◆ **What the task requires**:
Retype, word for word, every line from the one holding "mensaje por minuto|" through the one holding "Las cancelaciones de" in the entries below, both included, and only those lines.

◆ **Record excerpts**:
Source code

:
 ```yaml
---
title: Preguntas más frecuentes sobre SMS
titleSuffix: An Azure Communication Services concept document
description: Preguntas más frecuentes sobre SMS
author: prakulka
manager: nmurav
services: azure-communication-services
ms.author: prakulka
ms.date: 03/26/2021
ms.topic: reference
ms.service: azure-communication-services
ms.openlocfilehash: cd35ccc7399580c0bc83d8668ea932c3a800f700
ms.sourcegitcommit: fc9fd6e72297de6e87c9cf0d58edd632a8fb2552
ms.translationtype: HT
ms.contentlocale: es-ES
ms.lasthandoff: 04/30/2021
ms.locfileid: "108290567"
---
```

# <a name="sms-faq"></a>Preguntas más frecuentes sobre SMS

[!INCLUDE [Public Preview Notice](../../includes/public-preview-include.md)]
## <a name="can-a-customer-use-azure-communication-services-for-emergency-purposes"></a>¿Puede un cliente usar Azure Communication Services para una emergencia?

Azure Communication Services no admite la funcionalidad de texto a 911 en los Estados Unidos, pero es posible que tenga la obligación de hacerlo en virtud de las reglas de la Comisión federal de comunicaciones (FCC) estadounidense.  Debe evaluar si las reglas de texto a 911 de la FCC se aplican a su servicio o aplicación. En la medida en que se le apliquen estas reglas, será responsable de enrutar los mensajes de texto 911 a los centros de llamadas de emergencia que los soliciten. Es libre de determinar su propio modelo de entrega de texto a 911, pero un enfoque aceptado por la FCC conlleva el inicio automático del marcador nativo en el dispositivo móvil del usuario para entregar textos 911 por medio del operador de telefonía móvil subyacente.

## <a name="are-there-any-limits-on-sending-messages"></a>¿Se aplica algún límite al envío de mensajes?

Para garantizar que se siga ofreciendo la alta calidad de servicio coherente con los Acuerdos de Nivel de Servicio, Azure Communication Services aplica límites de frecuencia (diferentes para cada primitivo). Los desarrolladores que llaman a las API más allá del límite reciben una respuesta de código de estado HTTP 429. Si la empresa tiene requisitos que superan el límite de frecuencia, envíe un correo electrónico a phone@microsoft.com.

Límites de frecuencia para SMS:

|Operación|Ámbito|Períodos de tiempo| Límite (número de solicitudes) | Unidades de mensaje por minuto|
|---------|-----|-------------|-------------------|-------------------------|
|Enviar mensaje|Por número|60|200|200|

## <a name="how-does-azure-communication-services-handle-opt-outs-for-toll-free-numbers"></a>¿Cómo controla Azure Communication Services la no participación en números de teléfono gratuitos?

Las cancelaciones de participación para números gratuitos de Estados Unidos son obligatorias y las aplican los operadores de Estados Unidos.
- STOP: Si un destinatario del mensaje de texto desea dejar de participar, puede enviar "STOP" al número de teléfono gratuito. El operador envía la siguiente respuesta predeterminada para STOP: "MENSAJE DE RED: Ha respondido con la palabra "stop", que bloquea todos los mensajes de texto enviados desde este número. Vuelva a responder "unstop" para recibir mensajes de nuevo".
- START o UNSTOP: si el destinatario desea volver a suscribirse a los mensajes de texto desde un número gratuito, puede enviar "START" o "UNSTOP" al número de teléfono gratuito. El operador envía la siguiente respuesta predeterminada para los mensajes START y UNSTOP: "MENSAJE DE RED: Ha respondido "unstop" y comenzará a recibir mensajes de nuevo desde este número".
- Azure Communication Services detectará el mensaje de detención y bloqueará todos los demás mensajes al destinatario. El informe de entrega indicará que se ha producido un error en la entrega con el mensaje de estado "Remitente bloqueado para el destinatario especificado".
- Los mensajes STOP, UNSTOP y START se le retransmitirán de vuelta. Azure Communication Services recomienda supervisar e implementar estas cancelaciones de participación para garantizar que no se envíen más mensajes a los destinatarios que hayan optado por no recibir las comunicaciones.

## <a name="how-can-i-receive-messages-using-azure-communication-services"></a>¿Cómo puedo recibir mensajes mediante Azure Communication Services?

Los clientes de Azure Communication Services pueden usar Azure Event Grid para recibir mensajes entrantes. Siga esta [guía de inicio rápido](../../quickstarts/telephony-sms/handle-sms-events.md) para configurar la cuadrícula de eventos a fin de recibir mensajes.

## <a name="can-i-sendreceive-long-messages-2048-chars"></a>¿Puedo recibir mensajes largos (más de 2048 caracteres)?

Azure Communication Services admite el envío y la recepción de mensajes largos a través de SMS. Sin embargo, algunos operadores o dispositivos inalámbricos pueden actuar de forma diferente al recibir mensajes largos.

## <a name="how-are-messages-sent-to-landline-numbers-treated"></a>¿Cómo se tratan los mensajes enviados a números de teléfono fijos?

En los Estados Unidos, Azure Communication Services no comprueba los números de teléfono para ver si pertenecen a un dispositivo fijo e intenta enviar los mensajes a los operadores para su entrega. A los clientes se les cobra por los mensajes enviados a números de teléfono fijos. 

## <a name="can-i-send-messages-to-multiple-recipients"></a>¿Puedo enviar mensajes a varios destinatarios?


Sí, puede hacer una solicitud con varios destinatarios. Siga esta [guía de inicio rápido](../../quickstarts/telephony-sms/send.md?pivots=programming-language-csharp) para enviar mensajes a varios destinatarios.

◆ **Answer for this exercise**:
|Operación|Ámbito|Períodos de tiempo| Límite (número de solicitudes) | Unidades de mensaje por minuto|
|---------|-----|-------------|-------------------|-------------------------|
|Enviar mensaje|Por número|60|200|200|

## <a name="how-does-azure-communication-services-handle-opt-outs-for-toll-free-numbers"></a>¿Cómo controla Azure Communication Services la no participación en números de teléfono gratuitos?

Las cancelaciones de participación para números gratuitos de Estados Unidos son obligatorias y las aplican los operadores de Estados Unidos.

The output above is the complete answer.